How do you like to go up in a swing,
Up in the air so blue?
Oh, I do think it the pleasantest thing
Ever a child can do!

Up in the air and over the wall,
Till I can see so wide,
River and trees and cattle and all
Over the countryside—

Till I look down on the garden green,
Down on the roof so brown—
Up in the air I go flying again,
Up in the air and down!

(Robert Louis Stevenson (1850-1894)
This poem is in the public domain.)

 

Our lives would change drastically in the next few years. I grew up but never lost the thrill of swinging. At one time my neighbors had a swing in their yard. The swing hung from a high limb on a hill. Swing high I went out over a void which did make me feel like I was flying. I actually looked  down on a roof so brown. I still have the porch swing. It’s been with me all my life. And sometimes I hang it up, when the weather gets warm, on my own front porch. I have been known to sit there and swing sometimes and remember, and dream, and imagine on a warm, starry night.
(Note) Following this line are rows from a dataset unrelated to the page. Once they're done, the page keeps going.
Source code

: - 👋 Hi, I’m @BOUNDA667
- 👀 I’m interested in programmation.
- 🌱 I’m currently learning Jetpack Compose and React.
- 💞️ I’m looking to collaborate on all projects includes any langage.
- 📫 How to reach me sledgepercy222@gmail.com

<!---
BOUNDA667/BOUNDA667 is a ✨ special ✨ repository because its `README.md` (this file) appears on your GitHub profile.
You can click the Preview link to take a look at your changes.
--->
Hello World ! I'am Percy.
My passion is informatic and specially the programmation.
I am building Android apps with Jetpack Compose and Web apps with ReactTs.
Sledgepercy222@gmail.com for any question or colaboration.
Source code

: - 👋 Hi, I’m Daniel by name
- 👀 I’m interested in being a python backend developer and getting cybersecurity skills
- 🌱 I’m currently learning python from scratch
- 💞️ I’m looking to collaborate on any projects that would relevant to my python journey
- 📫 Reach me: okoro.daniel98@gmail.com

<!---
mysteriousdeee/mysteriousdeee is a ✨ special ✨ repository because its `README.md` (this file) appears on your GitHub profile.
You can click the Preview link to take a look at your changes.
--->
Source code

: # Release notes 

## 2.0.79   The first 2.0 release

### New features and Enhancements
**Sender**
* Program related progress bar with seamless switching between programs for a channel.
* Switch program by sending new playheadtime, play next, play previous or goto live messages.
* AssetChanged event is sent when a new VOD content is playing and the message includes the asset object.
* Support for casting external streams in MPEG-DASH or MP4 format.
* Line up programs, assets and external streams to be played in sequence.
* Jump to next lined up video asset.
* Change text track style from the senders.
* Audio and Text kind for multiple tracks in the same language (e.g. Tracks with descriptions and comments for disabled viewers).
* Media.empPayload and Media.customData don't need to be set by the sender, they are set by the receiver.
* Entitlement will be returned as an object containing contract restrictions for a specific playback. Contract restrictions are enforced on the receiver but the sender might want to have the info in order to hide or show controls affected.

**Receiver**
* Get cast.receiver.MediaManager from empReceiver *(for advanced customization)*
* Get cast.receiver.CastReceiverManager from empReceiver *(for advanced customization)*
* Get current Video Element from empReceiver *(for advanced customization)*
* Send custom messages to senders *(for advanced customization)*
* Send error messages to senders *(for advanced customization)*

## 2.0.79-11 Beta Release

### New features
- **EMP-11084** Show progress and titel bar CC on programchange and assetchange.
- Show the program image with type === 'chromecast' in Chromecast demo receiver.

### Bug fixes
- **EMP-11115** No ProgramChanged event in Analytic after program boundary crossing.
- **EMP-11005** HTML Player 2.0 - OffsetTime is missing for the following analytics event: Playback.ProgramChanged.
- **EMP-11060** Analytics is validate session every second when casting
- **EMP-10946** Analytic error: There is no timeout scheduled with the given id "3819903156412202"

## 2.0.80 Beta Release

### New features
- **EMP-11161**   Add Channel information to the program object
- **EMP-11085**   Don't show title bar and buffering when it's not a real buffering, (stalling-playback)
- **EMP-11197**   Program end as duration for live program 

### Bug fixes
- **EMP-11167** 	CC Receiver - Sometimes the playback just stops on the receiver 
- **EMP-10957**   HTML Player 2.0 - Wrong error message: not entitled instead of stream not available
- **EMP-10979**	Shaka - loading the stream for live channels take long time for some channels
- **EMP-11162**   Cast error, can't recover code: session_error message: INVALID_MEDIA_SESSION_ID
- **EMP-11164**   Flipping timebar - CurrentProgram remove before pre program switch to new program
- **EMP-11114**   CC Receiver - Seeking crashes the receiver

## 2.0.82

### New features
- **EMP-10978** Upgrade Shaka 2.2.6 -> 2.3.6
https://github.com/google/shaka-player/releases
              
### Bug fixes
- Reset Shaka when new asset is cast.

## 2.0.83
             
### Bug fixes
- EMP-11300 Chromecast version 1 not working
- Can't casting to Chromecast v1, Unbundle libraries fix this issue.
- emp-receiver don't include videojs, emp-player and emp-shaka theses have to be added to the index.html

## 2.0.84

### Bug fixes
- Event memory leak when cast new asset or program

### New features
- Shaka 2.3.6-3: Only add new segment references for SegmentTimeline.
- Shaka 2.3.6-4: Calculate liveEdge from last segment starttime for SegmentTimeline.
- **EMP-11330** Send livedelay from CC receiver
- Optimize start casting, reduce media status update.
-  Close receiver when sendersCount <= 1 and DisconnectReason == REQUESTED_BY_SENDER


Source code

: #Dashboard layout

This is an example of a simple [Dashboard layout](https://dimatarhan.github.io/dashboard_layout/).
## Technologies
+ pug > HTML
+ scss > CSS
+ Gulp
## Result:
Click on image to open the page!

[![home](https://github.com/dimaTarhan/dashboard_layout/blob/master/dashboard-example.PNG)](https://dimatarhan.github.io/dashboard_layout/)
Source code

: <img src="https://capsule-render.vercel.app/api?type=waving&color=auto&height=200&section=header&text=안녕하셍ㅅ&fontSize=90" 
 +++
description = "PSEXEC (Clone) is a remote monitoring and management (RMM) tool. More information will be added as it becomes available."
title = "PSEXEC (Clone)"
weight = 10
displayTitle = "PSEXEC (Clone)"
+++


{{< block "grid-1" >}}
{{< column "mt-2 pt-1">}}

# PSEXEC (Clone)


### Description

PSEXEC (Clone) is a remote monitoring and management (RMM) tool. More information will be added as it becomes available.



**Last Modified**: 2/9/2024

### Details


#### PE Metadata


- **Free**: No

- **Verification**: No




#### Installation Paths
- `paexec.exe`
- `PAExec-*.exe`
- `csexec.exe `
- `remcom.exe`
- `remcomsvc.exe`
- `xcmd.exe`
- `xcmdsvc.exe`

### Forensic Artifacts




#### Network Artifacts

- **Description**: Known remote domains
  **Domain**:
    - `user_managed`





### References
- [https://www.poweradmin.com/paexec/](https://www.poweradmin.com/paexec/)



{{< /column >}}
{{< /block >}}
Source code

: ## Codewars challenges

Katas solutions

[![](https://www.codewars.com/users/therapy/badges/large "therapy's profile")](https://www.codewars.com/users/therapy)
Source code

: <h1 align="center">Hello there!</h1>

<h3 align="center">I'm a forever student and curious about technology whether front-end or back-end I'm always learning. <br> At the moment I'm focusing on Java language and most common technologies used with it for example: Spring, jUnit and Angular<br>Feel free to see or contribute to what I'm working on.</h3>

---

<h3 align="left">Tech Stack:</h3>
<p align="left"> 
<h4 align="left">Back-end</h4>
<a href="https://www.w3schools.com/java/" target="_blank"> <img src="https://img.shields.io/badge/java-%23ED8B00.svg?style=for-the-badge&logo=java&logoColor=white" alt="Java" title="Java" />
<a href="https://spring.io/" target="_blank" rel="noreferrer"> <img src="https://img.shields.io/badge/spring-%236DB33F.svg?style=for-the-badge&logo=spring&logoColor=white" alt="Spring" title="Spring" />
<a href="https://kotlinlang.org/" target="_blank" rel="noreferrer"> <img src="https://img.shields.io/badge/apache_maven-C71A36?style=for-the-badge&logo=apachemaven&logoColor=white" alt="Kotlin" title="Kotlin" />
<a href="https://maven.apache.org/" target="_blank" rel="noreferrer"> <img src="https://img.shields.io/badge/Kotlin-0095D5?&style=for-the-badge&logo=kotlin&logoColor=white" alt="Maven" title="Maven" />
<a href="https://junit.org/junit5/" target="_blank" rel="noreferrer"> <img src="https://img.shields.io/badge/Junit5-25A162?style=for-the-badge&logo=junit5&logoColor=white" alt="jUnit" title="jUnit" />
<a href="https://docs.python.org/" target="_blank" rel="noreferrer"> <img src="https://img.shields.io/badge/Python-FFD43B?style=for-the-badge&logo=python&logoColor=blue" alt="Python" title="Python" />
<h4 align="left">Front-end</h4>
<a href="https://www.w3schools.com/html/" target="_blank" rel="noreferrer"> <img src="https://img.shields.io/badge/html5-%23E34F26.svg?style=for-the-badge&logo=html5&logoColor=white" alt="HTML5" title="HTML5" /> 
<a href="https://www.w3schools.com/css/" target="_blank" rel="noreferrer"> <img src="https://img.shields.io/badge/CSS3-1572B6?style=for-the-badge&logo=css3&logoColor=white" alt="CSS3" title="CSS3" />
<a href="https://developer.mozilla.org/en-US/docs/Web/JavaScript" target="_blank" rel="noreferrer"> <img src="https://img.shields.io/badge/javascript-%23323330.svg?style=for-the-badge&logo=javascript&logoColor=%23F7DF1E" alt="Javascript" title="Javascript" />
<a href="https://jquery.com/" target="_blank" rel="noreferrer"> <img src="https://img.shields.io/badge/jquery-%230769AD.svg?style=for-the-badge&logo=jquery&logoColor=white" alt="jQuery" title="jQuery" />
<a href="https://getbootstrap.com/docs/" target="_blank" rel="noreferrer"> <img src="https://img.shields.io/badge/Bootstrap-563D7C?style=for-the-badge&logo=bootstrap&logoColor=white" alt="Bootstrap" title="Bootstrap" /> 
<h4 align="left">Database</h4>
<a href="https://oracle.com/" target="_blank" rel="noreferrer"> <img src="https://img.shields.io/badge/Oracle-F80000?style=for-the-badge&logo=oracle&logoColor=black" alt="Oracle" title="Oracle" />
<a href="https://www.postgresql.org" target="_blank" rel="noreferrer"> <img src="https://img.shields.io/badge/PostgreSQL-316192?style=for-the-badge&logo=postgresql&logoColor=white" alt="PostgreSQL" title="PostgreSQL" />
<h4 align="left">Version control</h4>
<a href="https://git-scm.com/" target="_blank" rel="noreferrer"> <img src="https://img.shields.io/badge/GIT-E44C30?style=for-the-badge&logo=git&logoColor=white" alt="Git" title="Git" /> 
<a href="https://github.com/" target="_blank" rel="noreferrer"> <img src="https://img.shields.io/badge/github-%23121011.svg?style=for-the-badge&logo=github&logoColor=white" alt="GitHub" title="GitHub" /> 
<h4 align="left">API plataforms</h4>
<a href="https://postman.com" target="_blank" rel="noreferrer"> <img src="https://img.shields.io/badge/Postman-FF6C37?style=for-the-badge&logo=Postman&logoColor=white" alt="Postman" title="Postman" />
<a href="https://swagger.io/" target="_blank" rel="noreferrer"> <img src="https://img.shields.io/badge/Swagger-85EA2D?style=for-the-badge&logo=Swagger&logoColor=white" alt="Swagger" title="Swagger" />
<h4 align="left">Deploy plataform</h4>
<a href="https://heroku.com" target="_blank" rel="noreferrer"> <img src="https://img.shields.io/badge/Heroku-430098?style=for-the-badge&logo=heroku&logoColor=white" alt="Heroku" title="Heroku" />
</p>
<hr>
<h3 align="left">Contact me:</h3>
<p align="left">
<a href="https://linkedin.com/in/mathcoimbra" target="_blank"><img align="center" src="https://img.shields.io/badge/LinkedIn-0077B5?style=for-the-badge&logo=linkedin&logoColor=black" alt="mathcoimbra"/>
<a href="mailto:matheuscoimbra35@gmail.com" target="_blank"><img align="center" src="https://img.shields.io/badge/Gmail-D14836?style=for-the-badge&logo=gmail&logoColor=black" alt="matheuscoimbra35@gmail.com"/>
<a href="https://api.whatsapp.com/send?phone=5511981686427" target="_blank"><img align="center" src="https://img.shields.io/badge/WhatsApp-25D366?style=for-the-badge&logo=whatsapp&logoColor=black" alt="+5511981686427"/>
This article was written by Margie Campbell

I have been "writing" since I could first hold a pencil. I would fill lines with squiggles thinking that would could convey my ideas to the world. As I grew, so did my interest in writing. It really helped when I learned to make letters and to combine them into "real" words. I have a degree in creative writing and a Master's in English (tech writing specialty). I am retired from teaching all types of writing as an adjunct at community colleges in VA, MD, Ohio, and WVA.

7 thoughts on “I Am a Real Swinger”

  1. Eee-gads, I have a couple of porch swings in my past too. I think I’ve always been looking for replacements but never found them. Sad. I love a good porch swing. And I too did the “swinging and singing” thing. Something about swaying back and forth makes it seem the perfect activity!

  2. Who doesn’t long for a return to such a simple time? There can be no better time in a child’s life than available hours to swing and dream. My love of swinging transitioned into a love of rocking. No better possession to own as an adult than a comfortable rocking chair.

    1. Kim,
      Thanks for the comment. I, too, have taken up rocking. I’ll bet you aren’t surprised. Just a couple years ago, I bought a nifty little rocking chair at an antique store in Maryland.

  3. I loved that poem as a child. My dad built swings in the woods next to us. I liked to swing but my favorite place to swing was on the bar where I could swing hanging upside down by my knees. I could also get up on the bar and swing on a high perch. I would like to have been a highwire performer.
    Thanks for some sweet memories!

    1. Bev,
      I never imagined this about you. 🙂 I, too, liked hanging upside down by knees from a bar and swinging. Your Aunt had one in her yard in Friendly. It was a couple old wooden, weather-beaten post with a metal bar fastened across the top. That was great fun. Of course, that was a few years later–about six years later.
      Thanks for your comment. Keep reading. You never know what I will come up with next.

  4. A sweet, old-fashioned memory! Just the kind my soul needed during these bizarre times when a virus sweeps the world like a plague… Thanks my friend!

    1. Jorinde,

      Just how old do you think I am? 🙂 Anyway, thanks for the comment. I’m glad my little memory lightened your day. Hang in there, kiddo.

      Thanks for the comment. I appreciate all the comments I get.